Nahverkehr ganz anders: Vorfahrt für Fußgänger
Mit neuen Ampelsystemen und abgesenkten Bordsteinen setzt der Senat auf Barrierefreiheit - für schnelle Fußgänger, Rentner, Rollstuhlfahrer und Touristen.
Sicherer soll es für die Fußgänger auf Berlins Straßen werden. Deshalb hat der Senat eine sogenannte Fußverkehrsstrategie beschlossen - einzigartig in Deutschland, jubelte die Senatsverwaltung für Stadtentwicklung bei der Präsentation am Mittwoch. Mit barrierefreien Zugängen zum öffentlichen Nahverkehr, Bordsteinabsenkungen und einer verstärkten Öffentlichkeitsarbeit will Stadtentwicklungssenatorin Ingeborg Junge-Reyer (SPD) zum Ende der Legislaturperiode neue Akzente in der Verkehrspolitik setzen. Die Bezeichnung der Strategie ist dagegen ungenau, schließlich sind die Pläne nicht nur für Fußgänger, sondern auch für Rollstuhlfahrer und Kinderwagen-Schieber von Vorteil.
Sicherheit und Barrierefreiheit sind laut Senatsverwaltung die Ziele der zehn Modellprojekte, mit denen die Situation verbessert werden soll. "Der Fußverkehr ist die am stärksten unterbewertete Verkehrsart", sagte der Sprecher der Senatsverwaltung, Friedemann Kunst. Immerhin legten die Berliner ihre Wege zu 30 Prozent ohne Fahrzeuge wie Fahrräder, Autos oder den öffentlichen Nahverkehr zurück. Dabei sind sie auch noch schnell: Laut einer Studie der University of Hertfordshire legen die BerlinerInnen in 11,16 Sekunden durchschnittlich 20 Meter zurück - fixer als in New York oder Wien.
Die Umsetzung soll, sofern Rot-Rot wiedergewählt wird, im nächsten Jahr mit drei Projekten beginnen: Ampeln für Fußgänger sollen an drei Standorten auf die sogenannte "Restgrünanzeige" umgerüstet werden. Wie in Mexiko-Stadt oder San Francisco bereits üblich, würden die Ampeln dann nicht mehr spontan von Grün auf Rot schalten. Stattdessen würde ein Blinken des Grünlichtes oder eine Zählanzeige die Straßenüberquerung erleichtern. Ältere Fußgänger etwa müssten dann kurz vor dem Umspringen gar nicht erst die Straße betreten. Zudem sollen bis zum Jahr 2020 alle Bordsteine an Kreuzungen und Einmündungen abgesenkt werden, die Gehwege wären nahezu barrierefrei. Darüber hinaus sind an Orten wie dem Checkpoint Charlie "shared spaces" zwischen Kraftfahrern und Fußgängern geplant. Konkret: Tempo 20 für Fahrzeuge, Vorfahrt für Fußgänger.

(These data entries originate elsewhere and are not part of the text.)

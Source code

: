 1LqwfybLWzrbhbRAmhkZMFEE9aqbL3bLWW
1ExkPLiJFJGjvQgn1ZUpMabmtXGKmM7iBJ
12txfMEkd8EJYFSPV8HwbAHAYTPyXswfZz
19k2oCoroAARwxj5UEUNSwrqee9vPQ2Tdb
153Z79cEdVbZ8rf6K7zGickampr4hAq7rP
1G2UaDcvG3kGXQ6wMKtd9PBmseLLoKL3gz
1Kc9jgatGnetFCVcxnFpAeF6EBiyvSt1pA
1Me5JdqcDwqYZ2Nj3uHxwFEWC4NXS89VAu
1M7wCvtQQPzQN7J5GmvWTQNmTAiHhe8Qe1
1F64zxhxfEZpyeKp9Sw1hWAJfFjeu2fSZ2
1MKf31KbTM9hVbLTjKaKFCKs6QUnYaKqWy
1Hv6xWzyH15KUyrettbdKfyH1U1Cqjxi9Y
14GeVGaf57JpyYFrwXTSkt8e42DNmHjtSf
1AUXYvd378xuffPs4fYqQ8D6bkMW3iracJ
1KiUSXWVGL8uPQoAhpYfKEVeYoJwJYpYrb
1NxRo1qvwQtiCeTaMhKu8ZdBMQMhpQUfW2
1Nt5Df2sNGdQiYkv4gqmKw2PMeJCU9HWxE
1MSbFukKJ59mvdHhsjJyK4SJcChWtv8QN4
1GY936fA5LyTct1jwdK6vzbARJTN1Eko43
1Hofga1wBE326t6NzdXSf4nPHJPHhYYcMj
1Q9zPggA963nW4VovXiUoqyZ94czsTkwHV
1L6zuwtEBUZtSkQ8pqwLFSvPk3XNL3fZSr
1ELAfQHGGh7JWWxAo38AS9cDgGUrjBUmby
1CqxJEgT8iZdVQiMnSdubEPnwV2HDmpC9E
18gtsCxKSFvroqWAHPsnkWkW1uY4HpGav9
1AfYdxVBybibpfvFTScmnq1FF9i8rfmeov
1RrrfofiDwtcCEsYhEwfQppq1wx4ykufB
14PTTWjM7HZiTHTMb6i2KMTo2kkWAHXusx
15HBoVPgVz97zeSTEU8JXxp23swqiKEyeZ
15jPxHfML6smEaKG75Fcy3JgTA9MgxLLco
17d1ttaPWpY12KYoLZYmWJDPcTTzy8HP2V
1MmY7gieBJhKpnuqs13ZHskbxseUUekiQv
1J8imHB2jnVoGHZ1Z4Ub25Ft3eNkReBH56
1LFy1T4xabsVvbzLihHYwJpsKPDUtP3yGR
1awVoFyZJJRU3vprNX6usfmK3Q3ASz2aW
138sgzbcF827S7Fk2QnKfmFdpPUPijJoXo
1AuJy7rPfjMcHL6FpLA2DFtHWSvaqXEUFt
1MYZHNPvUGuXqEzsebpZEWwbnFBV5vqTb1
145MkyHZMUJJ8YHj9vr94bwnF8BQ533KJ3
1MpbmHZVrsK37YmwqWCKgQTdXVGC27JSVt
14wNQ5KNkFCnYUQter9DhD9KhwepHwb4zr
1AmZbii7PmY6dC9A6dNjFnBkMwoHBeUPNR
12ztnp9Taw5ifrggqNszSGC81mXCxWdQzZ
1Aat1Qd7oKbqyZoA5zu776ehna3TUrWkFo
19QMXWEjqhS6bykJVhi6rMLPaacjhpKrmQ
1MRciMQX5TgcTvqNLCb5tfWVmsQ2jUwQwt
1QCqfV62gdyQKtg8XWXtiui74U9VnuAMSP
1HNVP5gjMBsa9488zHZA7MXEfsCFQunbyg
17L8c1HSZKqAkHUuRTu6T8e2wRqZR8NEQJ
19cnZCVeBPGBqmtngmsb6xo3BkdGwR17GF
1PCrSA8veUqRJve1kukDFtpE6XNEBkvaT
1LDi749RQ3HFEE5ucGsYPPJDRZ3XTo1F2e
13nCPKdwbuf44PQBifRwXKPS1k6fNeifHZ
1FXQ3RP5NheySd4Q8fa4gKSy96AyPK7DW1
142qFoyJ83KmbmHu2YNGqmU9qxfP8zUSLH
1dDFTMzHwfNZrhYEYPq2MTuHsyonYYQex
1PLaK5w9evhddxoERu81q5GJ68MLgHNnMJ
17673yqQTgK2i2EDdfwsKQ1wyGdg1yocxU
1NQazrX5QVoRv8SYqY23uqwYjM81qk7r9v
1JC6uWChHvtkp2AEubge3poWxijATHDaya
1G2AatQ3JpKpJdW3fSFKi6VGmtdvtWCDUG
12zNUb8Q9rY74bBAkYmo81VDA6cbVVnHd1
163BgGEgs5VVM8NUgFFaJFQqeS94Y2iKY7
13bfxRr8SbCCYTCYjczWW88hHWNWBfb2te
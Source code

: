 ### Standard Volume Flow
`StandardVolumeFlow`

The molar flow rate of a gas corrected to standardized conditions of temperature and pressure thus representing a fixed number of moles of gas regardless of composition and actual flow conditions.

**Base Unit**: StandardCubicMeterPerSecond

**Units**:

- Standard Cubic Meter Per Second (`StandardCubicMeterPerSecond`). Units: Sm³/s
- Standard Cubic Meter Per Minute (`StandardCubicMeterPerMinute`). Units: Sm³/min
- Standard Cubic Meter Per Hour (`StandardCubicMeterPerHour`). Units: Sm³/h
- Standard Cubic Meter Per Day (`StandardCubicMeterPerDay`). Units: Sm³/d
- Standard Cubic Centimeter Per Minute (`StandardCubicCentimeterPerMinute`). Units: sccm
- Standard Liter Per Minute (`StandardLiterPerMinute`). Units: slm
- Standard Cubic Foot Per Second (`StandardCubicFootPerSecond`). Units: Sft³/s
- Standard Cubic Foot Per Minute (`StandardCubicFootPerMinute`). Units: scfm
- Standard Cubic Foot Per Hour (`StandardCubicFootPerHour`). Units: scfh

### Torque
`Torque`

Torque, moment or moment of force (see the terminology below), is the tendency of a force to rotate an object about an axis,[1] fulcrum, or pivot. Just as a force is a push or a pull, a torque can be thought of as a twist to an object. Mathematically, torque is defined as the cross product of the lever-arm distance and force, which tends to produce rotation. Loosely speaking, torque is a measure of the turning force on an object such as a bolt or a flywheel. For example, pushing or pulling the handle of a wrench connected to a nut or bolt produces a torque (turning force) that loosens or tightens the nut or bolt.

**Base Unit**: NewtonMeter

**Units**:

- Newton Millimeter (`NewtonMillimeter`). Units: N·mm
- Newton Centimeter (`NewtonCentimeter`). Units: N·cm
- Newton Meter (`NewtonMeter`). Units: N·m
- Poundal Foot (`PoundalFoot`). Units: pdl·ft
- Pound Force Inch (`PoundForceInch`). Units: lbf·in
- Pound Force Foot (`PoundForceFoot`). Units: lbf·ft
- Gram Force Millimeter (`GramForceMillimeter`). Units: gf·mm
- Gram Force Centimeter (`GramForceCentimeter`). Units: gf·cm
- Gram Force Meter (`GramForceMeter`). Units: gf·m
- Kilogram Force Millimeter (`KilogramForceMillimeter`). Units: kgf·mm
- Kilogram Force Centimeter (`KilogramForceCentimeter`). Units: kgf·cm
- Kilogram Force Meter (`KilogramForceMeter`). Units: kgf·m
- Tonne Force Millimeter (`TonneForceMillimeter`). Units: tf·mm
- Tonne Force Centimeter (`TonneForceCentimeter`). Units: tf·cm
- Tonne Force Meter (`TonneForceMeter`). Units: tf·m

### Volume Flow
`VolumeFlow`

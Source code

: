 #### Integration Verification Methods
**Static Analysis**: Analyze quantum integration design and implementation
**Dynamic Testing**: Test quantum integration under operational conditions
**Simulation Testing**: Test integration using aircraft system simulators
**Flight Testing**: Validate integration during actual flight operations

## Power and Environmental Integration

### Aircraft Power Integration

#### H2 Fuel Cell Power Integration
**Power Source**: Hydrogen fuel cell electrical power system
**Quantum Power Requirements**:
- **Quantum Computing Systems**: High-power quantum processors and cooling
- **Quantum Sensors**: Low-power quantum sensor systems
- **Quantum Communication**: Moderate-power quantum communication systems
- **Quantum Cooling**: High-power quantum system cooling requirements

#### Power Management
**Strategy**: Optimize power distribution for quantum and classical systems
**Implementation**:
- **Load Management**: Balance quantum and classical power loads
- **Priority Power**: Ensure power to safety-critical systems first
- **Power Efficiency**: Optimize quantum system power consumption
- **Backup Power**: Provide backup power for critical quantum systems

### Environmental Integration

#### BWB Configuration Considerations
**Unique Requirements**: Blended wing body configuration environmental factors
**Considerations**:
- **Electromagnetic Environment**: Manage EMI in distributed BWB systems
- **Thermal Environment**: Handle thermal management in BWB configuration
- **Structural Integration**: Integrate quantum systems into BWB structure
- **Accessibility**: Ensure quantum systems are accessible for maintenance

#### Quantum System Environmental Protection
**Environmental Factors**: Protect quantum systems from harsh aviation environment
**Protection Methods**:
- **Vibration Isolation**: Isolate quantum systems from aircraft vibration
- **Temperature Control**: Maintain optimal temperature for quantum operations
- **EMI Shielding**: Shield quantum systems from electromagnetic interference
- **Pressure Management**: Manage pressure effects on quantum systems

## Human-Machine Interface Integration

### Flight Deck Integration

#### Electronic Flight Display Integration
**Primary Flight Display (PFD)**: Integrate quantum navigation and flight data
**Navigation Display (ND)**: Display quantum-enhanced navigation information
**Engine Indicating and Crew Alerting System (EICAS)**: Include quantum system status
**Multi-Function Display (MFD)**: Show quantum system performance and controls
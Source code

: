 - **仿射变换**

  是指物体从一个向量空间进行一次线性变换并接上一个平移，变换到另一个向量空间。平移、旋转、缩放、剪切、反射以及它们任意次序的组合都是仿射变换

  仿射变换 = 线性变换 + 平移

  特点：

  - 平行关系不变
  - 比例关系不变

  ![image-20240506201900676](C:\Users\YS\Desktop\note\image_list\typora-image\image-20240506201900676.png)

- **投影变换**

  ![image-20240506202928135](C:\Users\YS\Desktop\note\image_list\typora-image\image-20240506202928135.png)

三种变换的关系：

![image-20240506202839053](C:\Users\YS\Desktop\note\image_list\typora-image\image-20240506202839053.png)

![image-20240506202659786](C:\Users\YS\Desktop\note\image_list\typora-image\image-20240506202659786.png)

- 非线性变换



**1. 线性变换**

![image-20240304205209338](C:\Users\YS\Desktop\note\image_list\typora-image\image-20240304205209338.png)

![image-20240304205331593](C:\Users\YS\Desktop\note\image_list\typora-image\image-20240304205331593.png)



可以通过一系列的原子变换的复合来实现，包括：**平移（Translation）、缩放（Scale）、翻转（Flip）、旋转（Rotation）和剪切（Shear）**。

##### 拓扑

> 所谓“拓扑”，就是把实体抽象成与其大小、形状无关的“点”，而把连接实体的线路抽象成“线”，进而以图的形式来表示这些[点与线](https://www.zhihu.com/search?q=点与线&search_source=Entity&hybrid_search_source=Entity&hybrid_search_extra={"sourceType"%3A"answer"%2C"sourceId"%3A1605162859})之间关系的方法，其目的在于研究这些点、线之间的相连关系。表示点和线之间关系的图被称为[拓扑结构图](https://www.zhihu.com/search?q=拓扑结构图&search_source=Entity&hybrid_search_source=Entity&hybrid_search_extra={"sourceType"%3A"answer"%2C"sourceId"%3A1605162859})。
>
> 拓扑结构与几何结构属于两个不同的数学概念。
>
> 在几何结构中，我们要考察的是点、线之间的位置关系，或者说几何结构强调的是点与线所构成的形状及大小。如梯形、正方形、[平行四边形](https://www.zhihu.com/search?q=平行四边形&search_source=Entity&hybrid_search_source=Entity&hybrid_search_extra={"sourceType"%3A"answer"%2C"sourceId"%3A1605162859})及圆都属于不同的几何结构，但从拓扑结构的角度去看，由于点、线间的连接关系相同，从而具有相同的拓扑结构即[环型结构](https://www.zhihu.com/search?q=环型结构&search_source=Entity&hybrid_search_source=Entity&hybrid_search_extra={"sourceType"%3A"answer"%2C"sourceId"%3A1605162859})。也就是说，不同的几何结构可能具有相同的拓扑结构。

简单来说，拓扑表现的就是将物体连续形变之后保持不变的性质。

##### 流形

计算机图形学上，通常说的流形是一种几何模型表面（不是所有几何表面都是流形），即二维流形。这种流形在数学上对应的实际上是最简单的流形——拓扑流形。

Kritik an dieser Maßnahme kommt von der CDU: "Die Metropole Berlin muss Mobilität für alle bieten. Deswegen ist es falsch, die Verkehrsteilnehmer gegeneinander auszuspielen", sagte Verkehrsexperte Oliver Friederici. Die Pläne seien "sowohl bürger- als auch wirtschaftsfeindlich", erklärte er weiter. Die Tourismusgesellschaft visitBerlin sieht das anders: "Berlin ist aus touristischer Sicht fußgängerfreundlich. Die Maßnahme passt zum Image der Stadt", sagte Sprecher Christian Tänzler.
"Wir bewerten das Programm als Erfolg und machbare Zukunftsvision", sagte auch Bernd Herzog-Schlagk vom Verein "fuss e.V.", der an der Ausarbeitung des Programms beteiligt war. Den Pilotverfahren zur neuen Ampelregelung sei aber überflüssig: "Die sind nicht notwendig, weil das Konzept in anderen Städten längst erprobt worden ist", sagte Herzog-Schlagk. Konflikte zwischen Fußgängern und Radfahrern seien in dem Programm zu kurz gekommen. Radfahrer nutzten zu oft die Gehwege, um sich vor Autos zu schützen. Daher sei eine neue Überholregel für Autos sinnvoll. Diese sollten in Zukunft eine Fahrbahnspur Abstand zu Fahrradfahrern halten.